An alderman in chains.
A roast turkey within a chain of sausages. City of London.
An almond for a parrot.
Any trifle to amuse a simple person. The title of one of Nash’s tracts. But it is employed by Skelton.
An angler eats more than he gets.
An answer is a word.
An ape is never merry when his clog is at his heels.
An ape may chance to sit amongst the doctors.
An apple may happen to be better given than eaten.
An April fool.
This is too familiar a phrase to require any explanation. It may be observed, however, that in the West and South of England, they used formerly, and may continue, to recognise a May fool (or Gosling), in the same manner and sense.—See Jennings’ Observations, 1825, xvii.
An artful fellow is a devil in a doublet.
An artist lives everywhere.
An ass in a bandbox.
A phrase applied to anything improbable or extravagant.
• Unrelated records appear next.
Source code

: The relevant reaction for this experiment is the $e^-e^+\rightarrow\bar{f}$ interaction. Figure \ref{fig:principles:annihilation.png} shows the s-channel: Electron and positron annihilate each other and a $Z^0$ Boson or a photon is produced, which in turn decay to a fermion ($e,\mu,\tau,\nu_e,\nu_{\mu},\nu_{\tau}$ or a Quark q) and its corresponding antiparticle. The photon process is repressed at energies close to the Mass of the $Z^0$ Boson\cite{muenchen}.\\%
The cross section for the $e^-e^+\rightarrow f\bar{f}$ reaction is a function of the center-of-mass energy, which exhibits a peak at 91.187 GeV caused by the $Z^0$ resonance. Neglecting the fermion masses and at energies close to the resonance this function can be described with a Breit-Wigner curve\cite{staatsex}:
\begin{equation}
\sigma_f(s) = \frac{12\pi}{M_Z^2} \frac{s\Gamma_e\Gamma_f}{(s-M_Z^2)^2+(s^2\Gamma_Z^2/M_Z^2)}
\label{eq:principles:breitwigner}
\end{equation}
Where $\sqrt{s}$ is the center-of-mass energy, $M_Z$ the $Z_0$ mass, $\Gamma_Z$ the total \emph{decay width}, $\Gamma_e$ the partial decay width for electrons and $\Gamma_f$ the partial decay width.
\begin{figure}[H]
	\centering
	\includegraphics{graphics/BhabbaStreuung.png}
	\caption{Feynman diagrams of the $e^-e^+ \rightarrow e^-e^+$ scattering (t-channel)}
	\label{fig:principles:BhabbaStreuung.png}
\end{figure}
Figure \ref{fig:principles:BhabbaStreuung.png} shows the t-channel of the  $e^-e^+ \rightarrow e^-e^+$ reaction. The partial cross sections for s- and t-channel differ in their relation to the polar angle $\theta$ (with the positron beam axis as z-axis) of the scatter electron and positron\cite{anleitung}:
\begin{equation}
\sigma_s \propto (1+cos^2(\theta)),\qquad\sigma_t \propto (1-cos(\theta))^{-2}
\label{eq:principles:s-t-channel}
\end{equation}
Lamb, in a note to Moxon, of August, 1833, gives a less delicate, but an erroneous form.
An ass is but an ass, though laden with gold.
An ass is cold even in the summer solstice.
An ass is the gravest beast, an owl the gravest bird.
An ass laden with gold overtakes everything.
An ass loaded with gold climbs to the top of a castle.
An ass must be tied where the master will have him.
An ass pricked must needs trot.
An ass that carries a load is better than a lion that devours men.
An ass that kicketh against the wall receives the blow himself.
An ass was never cut out for a lapdog.
An atheist is one point beyond the devil.